* Extracted records
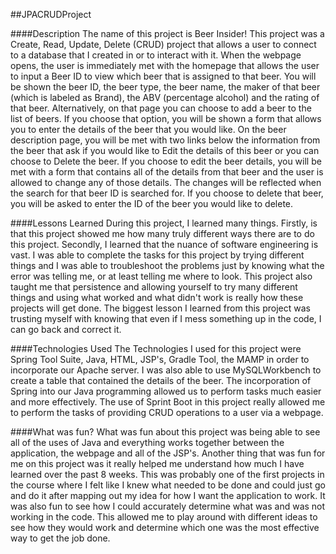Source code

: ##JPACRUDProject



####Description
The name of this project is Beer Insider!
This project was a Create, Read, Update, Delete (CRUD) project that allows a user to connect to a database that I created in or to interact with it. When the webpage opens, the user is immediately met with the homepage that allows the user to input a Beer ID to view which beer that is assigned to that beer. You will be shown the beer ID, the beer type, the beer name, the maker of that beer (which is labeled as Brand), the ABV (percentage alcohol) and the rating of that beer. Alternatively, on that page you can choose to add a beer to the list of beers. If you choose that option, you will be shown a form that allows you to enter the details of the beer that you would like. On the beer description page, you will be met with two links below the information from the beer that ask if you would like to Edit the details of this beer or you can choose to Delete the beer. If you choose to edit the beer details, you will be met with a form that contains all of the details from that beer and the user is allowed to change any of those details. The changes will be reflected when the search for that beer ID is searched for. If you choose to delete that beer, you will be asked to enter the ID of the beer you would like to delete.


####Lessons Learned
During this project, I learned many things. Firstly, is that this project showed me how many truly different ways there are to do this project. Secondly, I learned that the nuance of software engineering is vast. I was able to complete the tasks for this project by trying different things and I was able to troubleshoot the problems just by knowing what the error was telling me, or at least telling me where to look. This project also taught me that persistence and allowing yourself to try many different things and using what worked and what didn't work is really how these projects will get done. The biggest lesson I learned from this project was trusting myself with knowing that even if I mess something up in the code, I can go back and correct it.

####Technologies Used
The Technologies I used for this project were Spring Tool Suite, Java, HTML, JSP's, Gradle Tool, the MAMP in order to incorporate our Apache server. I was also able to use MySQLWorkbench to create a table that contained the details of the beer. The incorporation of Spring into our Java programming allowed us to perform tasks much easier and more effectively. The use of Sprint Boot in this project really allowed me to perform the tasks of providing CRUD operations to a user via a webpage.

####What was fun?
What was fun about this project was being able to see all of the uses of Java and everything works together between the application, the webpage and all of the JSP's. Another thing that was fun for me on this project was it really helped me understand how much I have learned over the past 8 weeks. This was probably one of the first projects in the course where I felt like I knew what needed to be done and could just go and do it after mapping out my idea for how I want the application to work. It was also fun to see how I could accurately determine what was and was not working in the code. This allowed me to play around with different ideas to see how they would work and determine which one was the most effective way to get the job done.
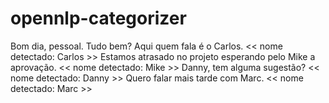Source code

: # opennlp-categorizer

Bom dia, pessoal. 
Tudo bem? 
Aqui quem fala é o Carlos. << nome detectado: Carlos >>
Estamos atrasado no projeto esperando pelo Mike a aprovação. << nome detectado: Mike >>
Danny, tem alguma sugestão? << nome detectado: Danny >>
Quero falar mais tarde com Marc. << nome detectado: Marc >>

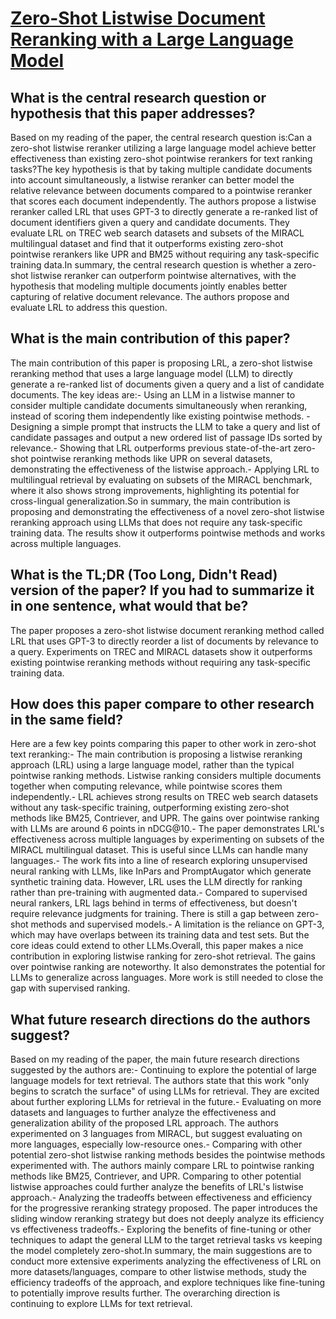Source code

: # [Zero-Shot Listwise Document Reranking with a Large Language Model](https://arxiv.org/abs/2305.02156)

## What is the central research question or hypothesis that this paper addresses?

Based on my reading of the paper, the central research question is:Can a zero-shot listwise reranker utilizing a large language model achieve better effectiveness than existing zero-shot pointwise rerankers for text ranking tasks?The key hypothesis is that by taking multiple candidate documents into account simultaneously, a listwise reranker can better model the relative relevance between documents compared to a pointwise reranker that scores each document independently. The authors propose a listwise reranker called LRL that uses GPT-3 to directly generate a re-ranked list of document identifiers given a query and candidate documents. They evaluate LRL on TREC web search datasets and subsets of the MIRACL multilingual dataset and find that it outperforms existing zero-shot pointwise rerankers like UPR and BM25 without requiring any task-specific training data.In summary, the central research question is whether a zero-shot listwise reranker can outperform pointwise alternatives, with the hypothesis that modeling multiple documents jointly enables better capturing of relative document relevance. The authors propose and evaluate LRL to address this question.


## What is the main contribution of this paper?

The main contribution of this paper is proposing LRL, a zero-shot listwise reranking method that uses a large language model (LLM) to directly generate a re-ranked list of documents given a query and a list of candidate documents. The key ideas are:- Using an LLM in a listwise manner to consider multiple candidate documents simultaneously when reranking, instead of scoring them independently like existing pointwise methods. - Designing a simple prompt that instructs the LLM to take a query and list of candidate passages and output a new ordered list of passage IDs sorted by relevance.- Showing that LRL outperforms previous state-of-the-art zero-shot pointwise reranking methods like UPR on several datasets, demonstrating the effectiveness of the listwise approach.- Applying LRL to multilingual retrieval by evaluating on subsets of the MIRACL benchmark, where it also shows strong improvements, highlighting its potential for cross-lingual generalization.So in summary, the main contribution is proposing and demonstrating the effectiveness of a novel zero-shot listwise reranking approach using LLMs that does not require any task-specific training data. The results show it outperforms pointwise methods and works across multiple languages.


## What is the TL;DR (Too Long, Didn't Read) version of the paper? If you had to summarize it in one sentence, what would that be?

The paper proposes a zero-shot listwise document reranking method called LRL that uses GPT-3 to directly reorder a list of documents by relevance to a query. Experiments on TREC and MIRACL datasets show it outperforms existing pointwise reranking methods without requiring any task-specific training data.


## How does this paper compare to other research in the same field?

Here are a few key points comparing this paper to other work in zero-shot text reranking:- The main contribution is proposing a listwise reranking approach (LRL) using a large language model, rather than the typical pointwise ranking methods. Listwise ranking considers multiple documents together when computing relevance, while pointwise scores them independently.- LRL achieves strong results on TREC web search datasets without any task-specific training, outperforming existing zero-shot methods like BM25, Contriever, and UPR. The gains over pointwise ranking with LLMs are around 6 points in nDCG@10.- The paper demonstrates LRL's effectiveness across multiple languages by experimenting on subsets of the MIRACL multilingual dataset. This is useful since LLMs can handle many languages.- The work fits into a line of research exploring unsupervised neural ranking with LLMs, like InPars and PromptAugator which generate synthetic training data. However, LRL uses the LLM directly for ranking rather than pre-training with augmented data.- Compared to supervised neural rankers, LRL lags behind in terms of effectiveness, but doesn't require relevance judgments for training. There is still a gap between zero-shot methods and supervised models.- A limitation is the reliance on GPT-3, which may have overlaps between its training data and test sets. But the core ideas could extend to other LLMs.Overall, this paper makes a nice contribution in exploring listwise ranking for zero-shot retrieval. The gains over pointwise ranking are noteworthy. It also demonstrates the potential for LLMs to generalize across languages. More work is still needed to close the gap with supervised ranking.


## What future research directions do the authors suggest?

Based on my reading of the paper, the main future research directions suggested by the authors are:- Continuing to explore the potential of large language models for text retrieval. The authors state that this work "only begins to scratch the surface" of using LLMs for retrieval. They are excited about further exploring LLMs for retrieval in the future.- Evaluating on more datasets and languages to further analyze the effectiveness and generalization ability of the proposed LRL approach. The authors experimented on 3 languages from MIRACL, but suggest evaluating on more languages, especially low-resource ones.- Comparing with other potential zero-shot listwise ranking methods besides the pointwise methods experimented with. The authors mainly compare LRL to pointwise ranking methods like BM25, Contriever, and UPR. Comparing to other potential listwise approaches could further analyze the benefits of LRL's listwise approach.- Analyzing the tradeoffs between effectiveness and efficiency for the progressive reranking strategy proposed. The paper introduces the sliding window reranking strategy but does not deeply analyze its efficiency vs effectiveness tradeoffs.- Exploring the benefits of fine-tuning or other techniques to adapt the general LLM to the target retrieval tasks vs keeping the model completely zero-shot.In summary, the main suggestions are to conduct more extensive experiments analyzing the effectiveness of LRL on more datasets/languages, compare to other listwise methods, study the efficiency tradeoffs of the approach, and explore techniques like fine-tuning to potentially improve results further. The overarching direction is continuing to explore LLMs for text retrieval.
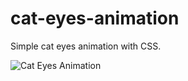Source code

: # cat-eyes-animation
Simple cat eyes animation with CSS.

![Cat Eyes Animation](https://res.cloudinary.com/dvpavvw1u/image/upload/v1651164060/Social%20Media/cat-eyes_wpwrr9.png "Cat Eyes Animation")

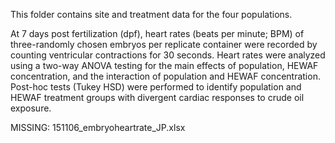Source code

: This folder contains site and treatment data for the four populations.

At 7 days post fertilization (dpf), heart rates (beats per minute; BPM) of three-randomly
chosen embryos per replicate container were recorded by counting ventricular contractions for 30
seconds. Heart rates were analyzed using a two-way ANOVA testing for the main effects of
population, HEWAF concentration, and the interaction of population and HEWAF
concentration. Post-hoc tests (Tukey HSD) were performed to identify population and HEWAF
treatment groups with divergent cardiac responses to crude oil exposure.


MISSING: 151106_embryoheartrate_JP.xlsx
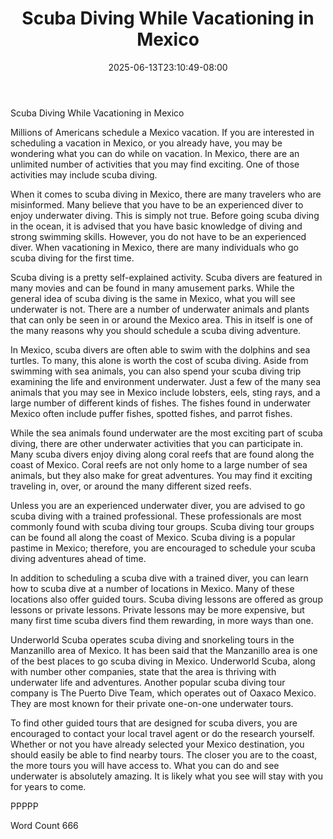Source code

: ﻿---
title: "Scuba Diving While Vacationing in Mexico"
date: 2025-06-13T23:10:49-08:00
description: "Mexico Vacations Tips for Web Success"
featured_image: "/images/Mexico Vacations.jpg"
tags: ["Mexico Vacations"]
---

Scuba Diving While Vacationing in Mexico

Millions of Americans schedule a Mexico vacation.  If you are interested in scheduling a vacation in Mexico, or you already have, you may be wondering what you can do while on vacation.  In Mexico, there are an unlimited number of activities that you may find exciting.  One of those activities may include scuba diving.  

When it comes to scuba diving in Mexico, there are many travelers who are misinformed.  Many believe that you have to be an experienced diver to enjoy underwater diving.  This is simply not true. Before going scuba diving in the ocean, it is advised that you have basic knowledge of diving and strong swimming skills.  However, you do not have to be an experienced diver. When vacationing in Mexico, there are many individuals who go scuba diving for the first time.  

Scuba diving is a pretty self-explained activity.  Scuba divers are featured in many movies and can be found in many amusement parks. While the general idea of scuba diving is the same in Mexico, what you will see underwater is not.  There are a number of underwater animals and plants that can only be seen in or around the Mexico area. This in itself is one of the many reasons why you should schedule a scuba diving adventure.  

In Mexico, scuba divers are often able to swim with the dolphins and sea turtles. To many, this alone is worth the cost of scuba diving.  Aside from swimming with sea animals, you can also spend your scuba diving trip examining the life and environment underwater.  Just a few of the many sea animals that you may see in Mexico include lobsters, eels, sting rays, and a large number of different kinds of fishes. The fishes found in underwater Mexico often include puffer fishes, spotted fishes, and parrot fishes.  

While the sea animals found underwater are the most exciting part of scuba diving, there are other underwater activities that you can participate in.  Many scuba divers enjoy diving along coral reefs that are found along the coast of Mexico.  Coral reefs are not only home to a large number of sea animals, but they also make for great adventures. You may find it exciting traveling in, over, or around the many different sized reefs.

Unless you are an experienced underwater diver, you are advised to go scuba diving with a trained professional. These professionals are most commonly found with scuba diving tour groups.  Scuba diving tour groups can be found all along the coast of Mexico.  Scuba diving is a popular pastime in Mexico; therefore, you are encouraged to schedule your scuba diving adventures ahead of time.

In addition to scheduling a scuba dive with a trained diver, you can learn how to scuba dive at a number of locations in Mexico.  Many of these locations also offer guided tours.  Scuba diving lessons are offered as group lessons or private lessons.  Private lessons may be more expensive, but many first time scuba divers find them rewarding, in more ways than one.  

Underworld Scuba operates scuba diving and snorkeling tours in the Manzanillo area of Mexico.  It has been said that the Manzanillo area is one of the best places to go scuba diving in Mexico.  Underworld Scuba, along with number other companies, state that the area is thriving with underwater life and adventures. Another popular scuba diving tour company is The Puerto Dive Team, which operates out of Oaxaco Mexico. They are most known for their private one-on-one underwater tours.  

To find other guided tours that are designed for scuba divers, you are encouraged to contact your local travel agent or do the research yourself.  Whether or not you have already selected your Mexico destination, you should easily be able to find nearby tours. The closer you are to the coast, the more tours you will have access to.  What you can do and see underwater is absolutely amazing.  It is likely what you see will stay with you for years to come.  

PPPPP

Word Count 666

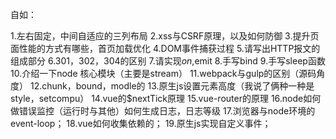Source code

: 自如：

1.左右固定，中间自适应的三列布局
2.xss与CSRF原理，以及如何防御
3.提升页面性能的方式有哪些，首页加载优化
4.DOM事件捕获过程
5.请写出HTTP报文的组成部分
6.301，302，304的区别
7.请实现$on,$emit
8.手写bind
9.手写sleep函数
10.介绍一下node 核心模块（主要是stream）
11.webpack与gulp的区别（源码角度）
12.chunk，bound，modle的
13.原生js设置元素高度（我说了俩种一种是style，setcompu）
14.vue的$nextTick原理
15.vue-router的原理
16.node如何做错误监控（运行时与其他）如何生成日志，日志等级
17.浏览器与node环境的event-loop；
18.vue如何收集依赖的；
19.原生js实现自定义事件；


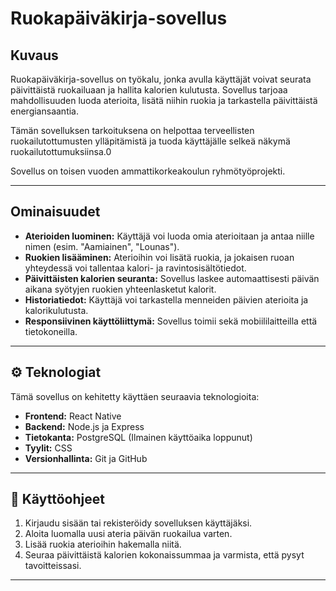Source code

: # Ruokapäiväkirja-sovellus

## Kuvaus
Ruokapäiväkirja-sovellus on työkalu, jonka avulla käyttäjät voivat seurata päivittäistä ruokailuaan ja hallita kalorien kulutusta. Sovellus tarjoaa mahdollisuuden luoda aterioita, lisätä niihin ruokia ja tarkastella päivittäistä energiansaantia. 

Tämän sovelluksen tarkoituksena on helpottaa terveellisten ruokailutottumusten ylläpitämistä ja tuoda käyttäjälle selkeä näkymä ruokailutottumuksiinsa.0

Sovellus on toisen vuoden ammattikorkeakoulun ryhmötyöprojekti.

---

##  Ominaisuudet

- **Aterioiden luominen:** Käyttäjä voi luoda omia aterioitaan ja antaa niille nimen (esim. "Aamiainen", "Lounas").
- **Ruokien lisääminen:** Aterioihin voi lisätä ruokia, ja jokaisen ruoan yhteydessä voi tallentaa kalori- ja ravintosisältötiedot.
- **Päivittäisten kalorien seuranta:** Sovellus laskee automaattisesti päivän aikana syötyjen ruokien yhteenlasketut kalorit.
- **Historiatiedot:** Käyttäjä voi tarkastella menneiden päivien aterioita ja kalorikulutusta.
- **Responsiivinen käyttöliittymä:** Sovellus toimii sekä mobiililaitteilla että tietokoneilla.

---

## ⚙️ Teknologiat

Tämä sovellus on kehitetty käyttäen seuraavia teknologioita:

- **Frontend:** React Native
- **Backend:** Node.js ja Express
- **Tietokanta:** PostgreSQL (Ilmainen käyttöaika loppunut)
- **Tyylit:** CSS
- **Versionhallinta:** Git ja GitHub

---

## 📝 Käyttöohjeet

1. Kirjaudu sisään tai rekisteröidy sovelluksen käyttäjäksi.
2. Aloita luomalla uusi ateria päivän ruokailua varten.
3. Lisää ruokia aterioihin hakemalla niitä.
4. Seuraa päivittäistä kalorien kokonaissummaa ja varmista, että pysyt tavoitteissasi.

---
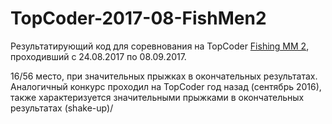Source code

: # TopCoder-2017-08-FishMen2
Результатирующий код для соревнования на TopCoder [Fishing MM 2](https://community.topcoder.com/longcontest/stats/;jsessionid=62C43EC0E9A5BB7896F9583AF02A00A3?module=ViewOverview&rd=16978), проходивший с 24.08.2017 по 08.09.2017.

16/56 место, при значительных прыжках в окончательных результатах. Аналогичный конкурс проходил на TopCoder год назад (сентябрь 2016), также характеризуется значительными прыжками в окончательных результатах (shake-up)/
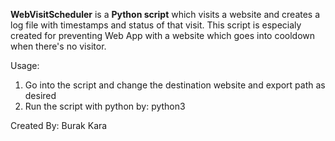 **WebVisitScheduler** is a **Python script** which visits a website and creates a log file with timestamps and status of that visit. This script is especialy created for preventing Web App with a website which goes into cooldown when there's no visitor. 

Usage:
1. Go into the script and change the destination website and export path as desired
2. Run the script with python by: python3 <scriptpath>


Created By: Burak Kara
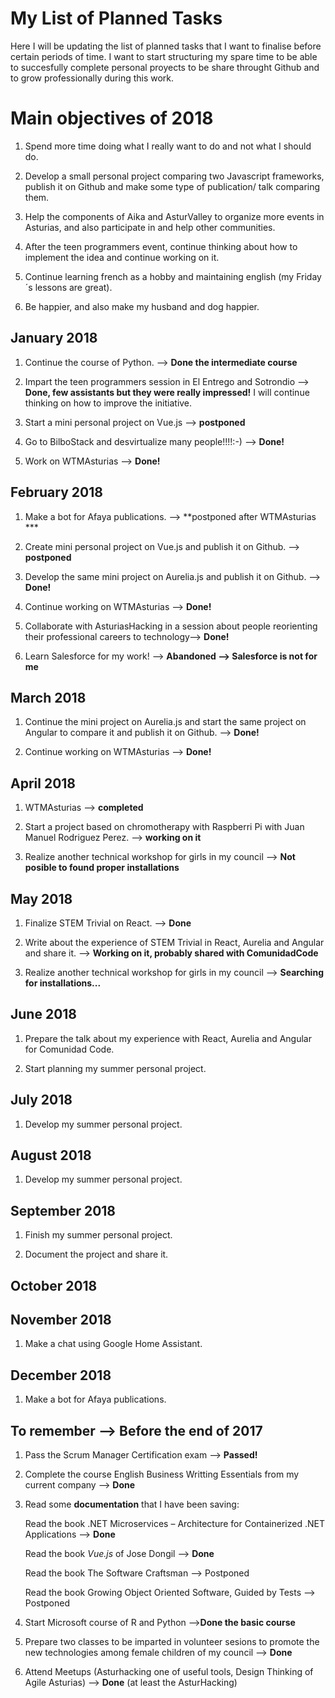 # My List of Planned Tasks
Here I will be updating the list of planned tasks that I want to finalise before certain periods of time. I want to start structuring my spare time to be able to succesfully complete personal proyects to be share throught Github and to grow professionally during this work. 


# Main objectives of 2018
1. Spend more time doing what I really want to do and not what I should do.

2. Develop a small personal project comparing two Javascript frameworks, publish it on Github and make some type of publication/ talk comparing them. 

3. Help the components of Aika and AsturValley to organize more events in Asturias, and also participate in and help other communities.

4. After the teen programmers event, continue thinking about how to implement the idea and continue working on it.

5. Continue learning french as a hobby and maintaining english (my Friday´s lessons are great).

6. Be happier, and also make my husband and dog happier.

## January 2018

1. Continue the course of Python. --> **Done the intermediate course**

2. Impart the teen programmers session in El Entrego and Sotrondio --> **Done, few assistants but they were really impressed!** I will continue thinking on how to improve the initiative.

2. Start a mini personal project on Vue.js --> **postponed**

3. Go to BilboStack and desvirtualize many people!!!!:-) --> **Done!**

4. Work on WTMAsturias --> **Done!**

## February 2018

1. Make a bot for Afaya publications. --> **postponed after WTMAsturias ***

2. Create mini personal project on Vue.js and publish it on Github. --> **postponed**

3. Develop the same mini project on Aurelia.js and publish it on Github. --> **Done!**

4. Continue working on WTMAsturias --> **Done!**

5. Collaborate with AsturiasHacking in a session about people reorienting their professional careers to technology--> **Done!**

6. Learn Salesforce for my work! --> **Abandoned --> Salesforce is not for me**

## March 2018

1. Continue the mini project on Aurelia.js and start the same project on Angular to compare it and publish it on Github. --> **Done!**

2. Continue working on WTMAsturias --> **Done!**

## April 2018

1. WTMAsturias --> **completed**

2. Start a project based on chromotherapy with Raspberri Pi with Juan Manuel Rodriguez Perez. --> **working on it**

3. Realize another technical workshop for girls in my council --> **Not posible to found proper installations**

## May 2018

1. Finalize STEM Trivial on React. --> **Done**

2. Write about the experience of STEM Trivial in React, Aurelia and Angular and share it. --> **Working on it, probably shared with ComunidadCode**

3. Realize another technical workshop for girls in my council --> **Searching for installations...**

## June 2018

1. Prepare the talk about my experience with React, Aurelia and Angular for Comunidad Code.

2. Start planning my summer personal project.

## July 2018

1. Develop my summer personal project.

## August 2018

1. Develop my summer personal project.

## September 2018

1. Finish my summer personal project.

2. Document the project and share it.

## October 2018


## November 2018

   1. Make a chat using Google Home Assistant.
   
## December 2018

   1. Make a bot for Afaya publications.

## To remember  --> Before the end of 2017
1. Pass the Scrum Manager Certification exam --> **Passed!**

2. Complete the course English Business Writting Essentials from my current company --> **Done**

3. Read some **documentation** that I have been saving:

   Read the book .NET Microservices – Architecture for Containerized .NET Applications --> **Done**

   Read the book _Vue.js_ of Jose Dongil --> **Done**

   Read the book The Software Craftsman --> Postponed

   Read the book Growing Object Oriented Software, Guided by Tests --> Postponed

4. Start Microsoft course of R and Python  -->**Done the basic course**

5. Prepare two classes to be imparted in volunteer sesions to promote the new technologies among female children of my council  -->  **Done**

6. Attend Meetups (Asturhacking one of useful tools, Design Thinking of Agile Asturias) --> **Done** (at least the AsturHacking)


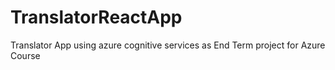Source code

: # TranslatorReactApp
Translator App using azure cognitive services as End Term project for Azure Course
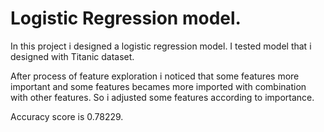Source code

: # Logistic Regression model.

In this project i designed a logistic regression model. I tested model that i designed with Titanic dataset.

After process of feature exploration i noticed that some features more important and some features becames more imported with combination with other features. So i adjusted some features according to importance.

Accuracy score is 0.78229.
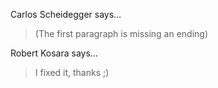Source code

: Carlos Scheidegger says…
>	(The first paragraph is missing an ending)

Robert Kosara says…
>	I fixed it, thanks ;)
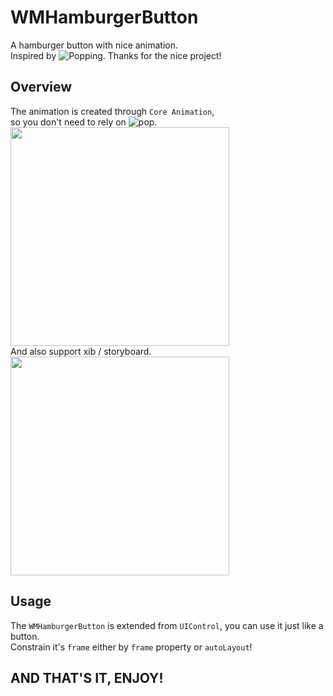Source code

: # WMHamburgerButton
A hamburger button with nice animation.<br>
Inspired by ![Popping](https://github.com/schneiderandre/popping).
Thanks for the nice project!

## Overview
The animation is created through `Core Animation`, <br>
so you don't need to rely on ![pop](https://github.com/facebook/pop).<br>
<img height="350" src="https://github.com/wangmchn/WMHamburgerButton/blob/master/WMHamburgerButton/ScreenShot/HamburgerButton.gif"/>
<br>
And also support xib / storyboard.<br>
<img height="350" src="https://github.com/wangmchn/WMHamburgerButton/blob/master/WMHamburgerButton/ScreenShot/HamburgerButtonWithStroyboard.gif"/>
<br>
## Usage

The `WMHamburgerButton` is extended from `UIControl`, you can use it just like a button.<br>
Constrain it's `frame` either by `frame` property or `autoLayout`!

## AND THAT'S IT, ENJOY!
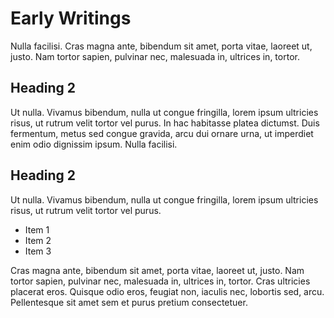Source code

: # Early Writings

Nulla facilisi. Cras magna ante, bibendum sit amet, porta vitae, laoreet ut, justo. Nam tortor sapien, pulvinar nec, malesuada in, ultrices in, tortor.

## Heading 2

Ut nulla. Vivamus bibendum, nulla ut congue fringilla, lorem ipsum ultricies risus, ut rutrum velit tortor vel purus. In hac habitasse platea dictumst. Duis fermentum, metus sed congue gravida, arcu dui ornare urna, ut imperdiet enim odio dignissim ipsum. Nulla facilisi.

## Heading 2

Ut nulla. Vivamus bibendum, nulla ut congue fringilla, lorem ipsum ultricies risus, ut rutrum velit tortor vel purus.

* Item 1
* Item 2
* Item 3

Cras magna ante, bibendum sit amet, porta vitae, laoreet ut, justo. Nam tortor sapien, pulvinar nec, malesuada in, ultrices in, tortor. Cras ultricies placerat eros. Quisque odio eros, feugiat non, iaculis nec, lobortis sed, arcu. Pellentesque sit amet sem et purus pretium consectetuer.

* Task objective
Would you copy the lines above exactly, starting with the one that has "####Technologies Used" and ending with the one that has "## What is the central", both included, without the pictures?

* Written reply
####Technologies Used
The Technologies I used for this project were Spring Tool Suite, Java, HTML, JSP's, Gradle Tool, the MAMP in order to incorporate our Apache server. I was also able to use MySQLWorkbench to create a table that contained the details of the beer. The incorporation of Spring into our Java programming allowed us to perform tasks much easier and more effectively. The use of Sprint Boot in this project really allowed me to perform the tasks of providing CRUD operations to a user via a webpage.

####What was fun?
What was fun about this project was being able to see all of the uses of Java and everything works together between the application, the webpage and all of the JSP's. Another thing that was fun for me on this project was it really helped me understand how much I have learned over the past 8 weeks. This was probably one of the first projects in the course where I felt like I knew what needed to be done and could just go and do it after mapping out my idea for how I want the application to work. It was also fun to see how I could accurately determine what was and was not working in the code. This allowed me to play around with different ideas to see how they would work and determine which one was the most effective way to get the job done.
Source code

: # opennlp-categorizer

Bom dia, pessoal. 
Tudo bem? 
Aqui quem fala é o Carlos. << nome detectado: Carlos >>
Estamos atrasado no projeto esperando pelo Mike a aprovação. << nome detectado: Mike >>
Danny, tem alguma sugestão? << nome detectado: Danny >>
Quero falar mais tarde com Marc. << nome detectado: Marc >>

Source code

: # [Zero-Shot Listwise Document Reranking with a Large Language Model](https://arxiv.org/abs/2305.02156)

## What is the central research question or hypothesis that this paper addresses?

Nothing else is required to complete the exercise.